The cool and damp in Maine in July encouraged reading. In honor of John Updike, who died last January, I read his four Rabbit Angstrom novels, now published in one large volume by Everyman’s Library and regarded as a classic description of the WASP middle class in America from the 1950s to the 1990s. I also read a new, posthumously published collection of Updike’s short stories, entitled My Father’s Tears, fine writing indeed. I refer you to my sermon, “For John Updike,” on the website for this past Eastertide, April 26. It quotes Updike’s amazing poem on the Resurrection of Christ, Seven Stanzas at Easter.

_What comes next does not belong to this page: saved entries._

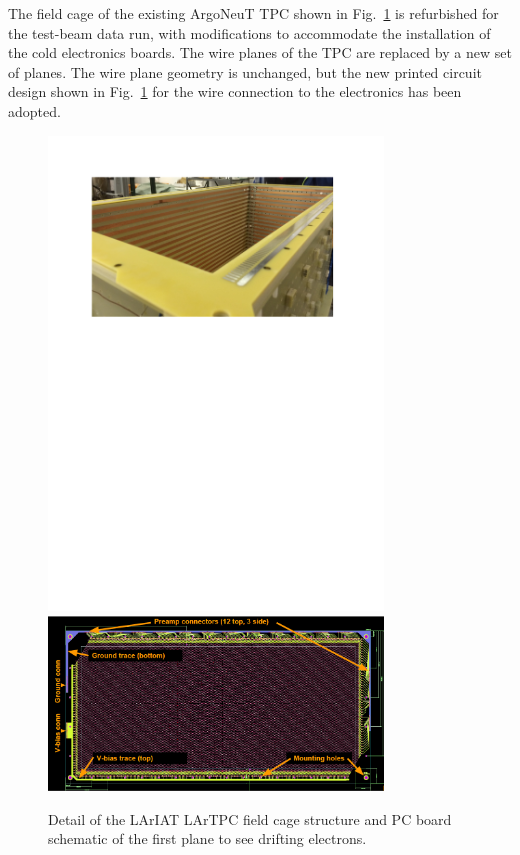 \documentclass[DIV=calc, paper=a4, fontsize=10pt, twocolumn]{scrartcl}	 %
\begin{document}
{The field cage of the existing ArgoNeuT TPC shown in Fig.~\ref{fig:fieldcage-wireplane} is refurbished for the test-beam data run, with modifications to accommodate the installation of the cold electronics boards. The wire planes of the TPC are replaced by  a new set of planes.  The wire plane geometry is unchanged, but the new printed circuit design shown in Fig.~\ref{fig:fieldcage-wireplane} for the wire connection to the electronics has been adopted.
\begin{figure}[h!]
\begin{centering}
\includegraphics[width=3.5in]{Figures/TPC-ready}
\includegraphics[width=3.5in]{Figures/wire-plane-new}
\caption{ {\scriptsize \sf Detail of the LArIAT LArTPC field cage structure and PC board schematic of the first plane to see drifting electrons.}}
\label{fig:fieldcage-wireplane}
\end{centering}

\end{figure}}
\end{document}
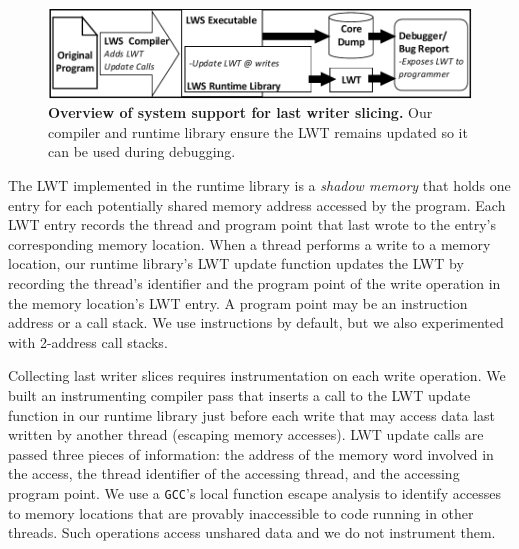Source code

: \documentclass[preprint,10pt]{sigplanconf}
\newcommand{\lwt}{LWT\xspace}
\begin{document}
\begin{figure}[h]
\centering
\includegraphics[width=.9\columnwidth]{figs/LWS_Overview.pdf}
\caption{\label{fig:lwsoverview}{\bf Overview of system support for last writer slicing.} Our compiler and runtime library ensure the \lwt remains updated so it can be used during debugging.}
\end{figure}

The \lwt implemented in the runtime library is a {\em shadow memory} that holds
one entry for each potentially shared memory address accessed by the program.
Each \lwt entry records the thread and program point that last wrote to the
entry's corresponding memory location.  When a thread performs a write to a
memory location, our runtime library's \lwt update function updates the \lwt by
recording the thread's identifier and the program point of the write operation
in the memory location's \lwt entry.  A program point may be an instruction
address or a call stack.  We use instructions by default, but we also experimented
with 2-address call stacks.   

Collecting last writer slices requires instrumentation on each write operation.
We built an instrumenting compiler pass that inserts a call to the \lwt update
function in our runtime library just before each write that may access data
last written by another thread (escaping memory accesses).  \lwt update 
calls are passed three pieces of information: the address of
the memory word involved in the access, the thread identifier of the accessing
thread, and the accessing program point.   We use a {\tt GCC}'s local function
escape analysis to identify accesses to memory locations that are provably
inaccessible to code running in other threads.  Such operations access unshared
data and we do not instrument them.  

\end{document}
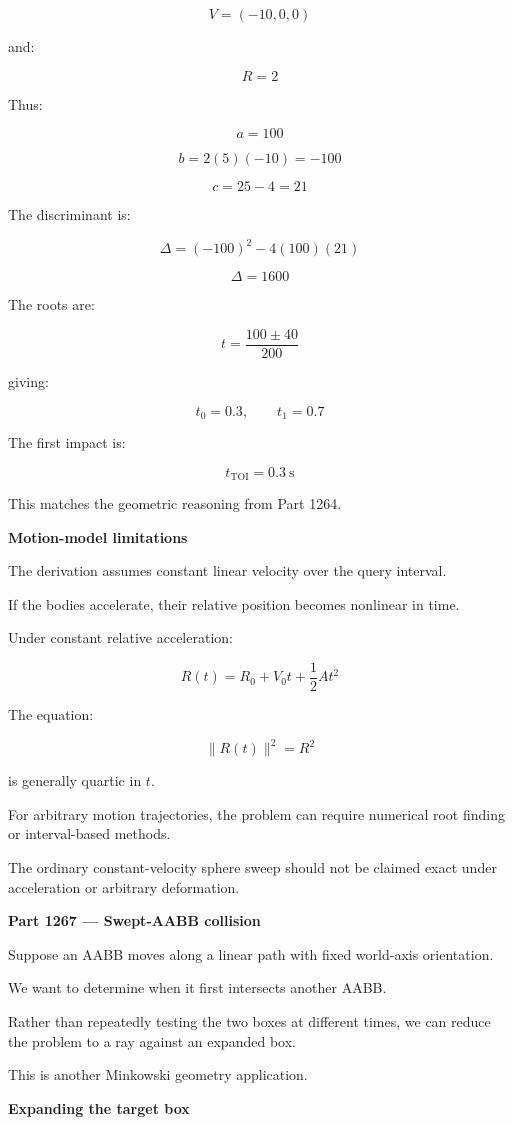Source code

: \[
V=(-10,0,0)
\]

and:

\[
R=2
\]

Thus:

\[
a=100
\]

\[
b=2(5)(-10)=-100
\]

\[
c=25-4=21
\]

The discriminant is:

\[
\Delta=(-100)^2-4(100)(21)
\]

\[
\Delta=1600
\]

The roots are:

\[
t=\frac{100\pm40}{200}
\]

giving:

\[
t_0=0.3,\qquad t_1=0.7
\]

The first impact is:

\[
\boxed{t_{\mathrm{TOI}}=0.3\ \mathrm{s}}
\]

This matches the geometric reasoning from Part 1264.

\textbf{Motion-model limitations}

The derivation assumes constant linear velocity over the query interval.

If the bodies accelerate, their relative position becomes nonlinear in time.

Under constant relative acceleration:

\[
R(t)=R_0+V_0t+\frac12At^2
\]

The equation:

\[
\|R(t)\|^2=R^2
\]

is generally quartic in \(t\).

For arbitrary motion trajectories, the problem can require numerical root finding or interval-based methods.

The ordinary constant-velocity sphere sweep should not be claimed exact under acceleration or arbitrary deformation.

\textbf{Part 1267 --- Swept-AABB collision}

Suppose an AABB moves along a linear path with fixed world-axis orientation.

We want to determine when it first intersects another AABB.

Rather than repeatedly testing the two boxes at different times, we can reduce the problem to a ray against an expanded box.

This is another Minkowski geometry application.

\textbf{Expanding the target box}

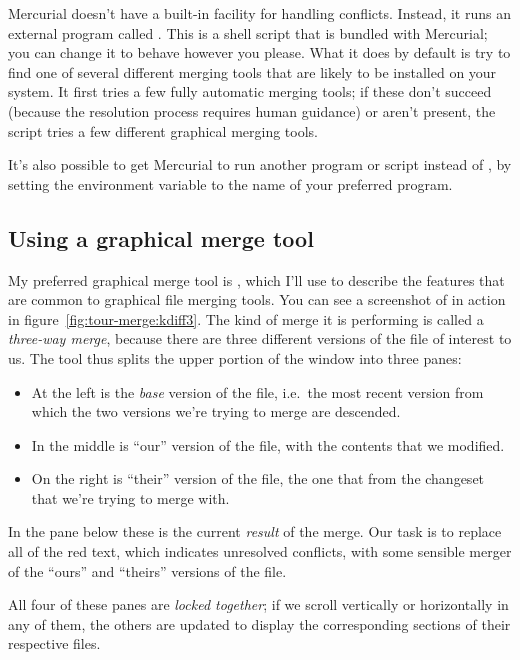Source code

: Mercurial doesn't have a built-in facility for handling conflicts.
Instead, it runs an external program called .  This
is a shell script that is bundled with Mercurial; you can change it to
behave however you please.  What it does by default is try to find one
of several different merging tools that are likely to be installed on
your system.  It first tries a few fully automatic merging tools; if
these don't succeed (because the resolution process requires human
guidance) or aren't present, the script tries a few different
graphical merging tools.

It's also possible to get Mercurial to run another program or script
instead of , by setting the 
environment variable to the name of your preferred program.

\subsection{Using a graphical merge tool}

My preferred graphical merge tool is , which I'll use
to describe the features that are common to graphical file merging
tools.  You can see a screenshot of  in action in
figure~\ref{fig:tour-merge:kdiff3}.  The kind of merge it is
performing is called a \emph{three-way merge}, because there are three
different versions of the file of interest to us.  The tool thus
splits the upper portion of the window into three panes:
\begin{itemize}
\item At the left is the \emph{base} version of the file, i.e.~the
  most recent version from which the two versions we're trying to
  merge are descended.
\item In the middle is ``our'' version of the file, with the contents
  that we modified.
\item On the right is ``their'' version of the file, the one that
  from the changeset that we're trying to merge with.
\end{itemize}
In the pane below these is the current \emph{result} of the merge.
Our task is to replace all of the red text, which indicates unresolved
conflicts, with some sensible merger of the ``ours'' and ``theirs''
versions of the file.

All four of these panes are \emph{locked together}; if we scroll
vertically or horizontally in any of them, the others are updated to
display the corresponding sections of their respective files.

I owe thanks to my wife, who reads many books and who kindly guides me towards new titles she thinks I’ll like. Losing Mum and Pup by Christopher Buckley is a story, told with affection and skill, of the author’s famous parents, William F. and Patricia Buckley. The great conservative was an astonishing risk-taker. The Garden of Last Days by Andre Dubus III, author of The House of Sand and Fog, is a fictional story based on some facts about the days just before 9/11. My summer’s recommendation is City of Thieves, a short novel by David Benioff, a gripping, memorable tale about the siege of Leningrad, based on his grandfather’s reminiscences. It will surely become a movie, but read the book first. And of course there is our own Jon Meacham’s American Lion: Andrew Jackson in the White House, which was awarded the Pulitzer Prize. Jon’s book helped inspire me to read Franklin D. Roosevelt: A Rendezvous with Destiny by Frank Freidel, considered by many the best one-volume work on the great president.

We were happy to hear while we were on Monhegan that our son Matthew accepted a call to be Rector of The Church of the Good Shepherd, Granite Springs, in Westchester County, New York. After five years as curate with our neighbors at The Church of Saint Mary the Virgin near Times Square, Matthew, with his wife Nicole and the their sons Liam and new-born Nicholas, begins at Granite Springs this September.

May the Lord prosper his Church in this 2009-2010 season.